**Entries provided:**
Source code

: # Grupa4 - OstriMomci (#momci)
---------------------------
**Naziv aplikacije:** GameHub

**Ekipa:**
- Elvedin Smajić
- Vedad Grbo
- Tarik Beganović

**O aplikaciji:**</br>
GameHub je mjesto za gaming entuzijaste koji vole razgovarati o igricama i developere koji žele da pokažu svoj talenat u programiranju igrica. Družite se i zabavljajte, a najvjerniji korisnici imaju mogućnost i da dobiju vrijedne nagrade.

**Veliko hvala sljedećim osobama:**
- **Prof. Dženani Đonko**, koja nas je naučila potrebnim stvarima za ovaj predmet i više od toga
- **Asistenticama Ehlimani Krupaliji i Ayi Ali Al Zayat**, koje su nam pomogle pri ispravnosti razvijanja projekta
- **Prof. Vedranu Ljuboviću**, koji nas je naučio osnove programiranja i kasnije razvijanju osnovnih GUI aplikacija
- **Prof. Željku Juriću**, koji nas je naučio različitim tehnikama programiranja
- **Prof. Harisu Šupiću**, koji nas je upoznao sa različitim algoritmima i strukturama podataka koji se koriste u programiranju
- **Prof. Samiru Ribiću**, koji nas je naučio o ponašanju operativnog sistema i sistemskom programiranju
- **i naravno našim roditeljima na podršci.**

**What is expected:** A word-for-word restatement of the records above from the line containing "- **Prof. Vedranu" to their final line is all the answer should hold.

**Answer box:**
- **Prof. Vedranu Ljuboviću**, koji nas je naučio osnove programiranja i kasnije razvijanju osnovnih GUI aplikacija
- **Prof. Željku Juriću**, koji nas je naučio različitim tehnikama programiranja
- **Prof. Harisu Šupiću**, koji nas je upoznao sa različitim algoritmima i strukturama podataka koji se koriste u programiranju
- **Prof. Samiru Ribiću**, koji nas je naučio o ponašanju operativnog sistema i sistemskom programiranju
- **i naravno našim roditeljima na podršci.**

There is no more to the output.